*** Opening of THE DATA ***
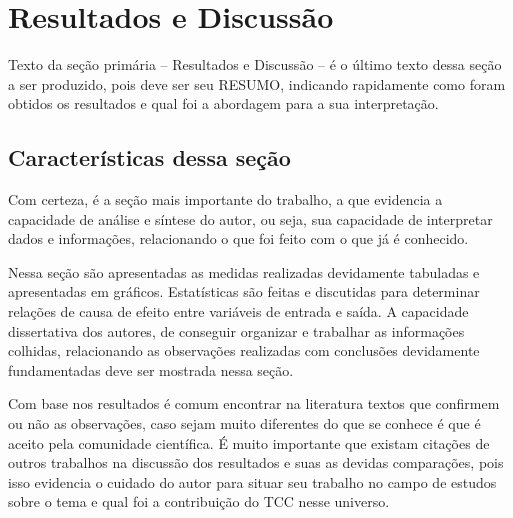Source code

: \chapter{Resultados e Discussão}

Texto da seção primária – Resultados e Discussão -- é o último texto dessa seção a ser produzido, pois deve ser seu RESUMO, indicando rapidamente como foram obtidos os resultados e qual foi a abordagem para a sua interpretação.

\section{Características dessa seção}

Com certeza, é a seção mais importante do trabalho, a que evidencia a capacidade de análise e síntese do autor, ou seja, sua capacidade de interpretar dados e informações, relacionando o que foi feito com o que já é conhecido.

Nessa seção são apresentadas as medidas realizadas devidamente tabuladas e apresentadas em gráficos. Estatísticas são feitas e discutidas para determinar relações de causa de efeito entre variáveis de entrada e saída. A capacidade dissertativa dos autores, de conseguir organizar e trabalhar as informações colhidas, relacionando as observações realizadas com conclusões devidamente fundamentadas deve ser mostrada nessa seção.

Com base nos resultados é comum encontrar na literatura textos que confirmem ou não as observações, caso sejam muito diferentes do que se conhece é que é aceito pela comunidade científica. É muito importante que existam citações de outros trabalhos na discussão dos resultados e suas as devidas comparações, pois isso evidencia o cuidado do autor para situar seu trabalho no campo de estudos sobre o tema e qual foi a contribuição do TCC nesse universo.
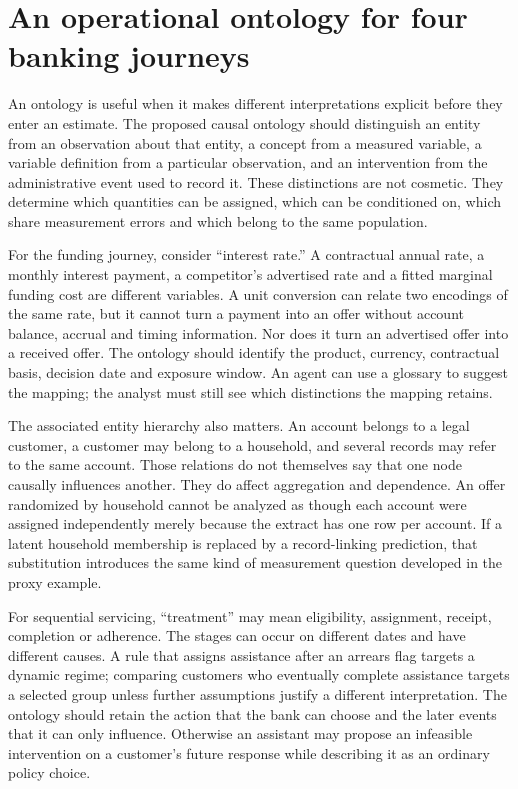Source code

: \hypertarget{an-operational-ontology-for-four-banking-journeys}{%
\section{An operational ontology for four banking
journeys}\label{an-operational-ontology-for-four-banking-journeys}}

An ontology is useful when it makes different interpretations explicit
before they enter an estimate. The proposed causal ontology should
distinguish an entity from an observation about that entity, a concept
from a measured variable, a variable definition from a particular
observation, and an intervention from the administrative event used to
record it. These distinctions are not cosmetic. They determine which
quantities can be assigned, which can be conditioned on, which share
measurement errors and which belong to the same population.

For the funding journey, consider ``interest rate.'' A contractual
annual rate, a monthly interest payment, a competitor's advertised rate
and a fitted marginal funding cost are different variables. A unit
conversion can relate two encodings of the same rate, but it cannot turn
a payment into an offer without account balance, accrual and timing
information. Nor does it turn an advertised offer into a received offer.
The ontology should identify the product, currency, contractual basis,
decision date and exposure window. An agent can use a glossary to
suggest the mapping; the analyst must still see which distinctions the
mapping retains.

The associated entity hierarchy also matters. An account belongs to a
legal customer, a customer may belong to a household, and several
records may refer to the same account. Those relations do not themselves
say that one node causally influences another. They do affect
aggregation and dependence. An offer randomized by household cannot be
analyzed as though each account were assigned independently merely
because the extract has one row per account. If a latent household
membership is replaced by a record-linking prediction, that substitution
introduces the same kind of measurement question developed in the proxy
example.

For sequential servicing, ``treatment'' may mean eligibility,
assignment, receipt, completion or adherence. The stages can occur on
different dates and have different causes. A rule that assigns
assistance after an arrears flag targets a dynamic regime; comparing
customers who eventually complete assistance targets a selected group
unless further assumptions justify a different interpretation. The
ontology should retain the action that the bank can choose and the later
events that it can only influence. Otherwise an assistant may propose an
infeasible intervention on a customer's future response while describing
it as an ordinary policy choice.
*** Close of THE DATA ***
Reproduce, exactly as they stand in the data above, the lines from the one that holds "observation, and an" to the one that holds "measurement errors and", inclusive.

observation, and an intervention from the administrative event used to
record it. These distinctions are not cosmetic. They determine which
quantities can be assigned, which can be conditioned on, which share
measurement errors and which belong to the same population.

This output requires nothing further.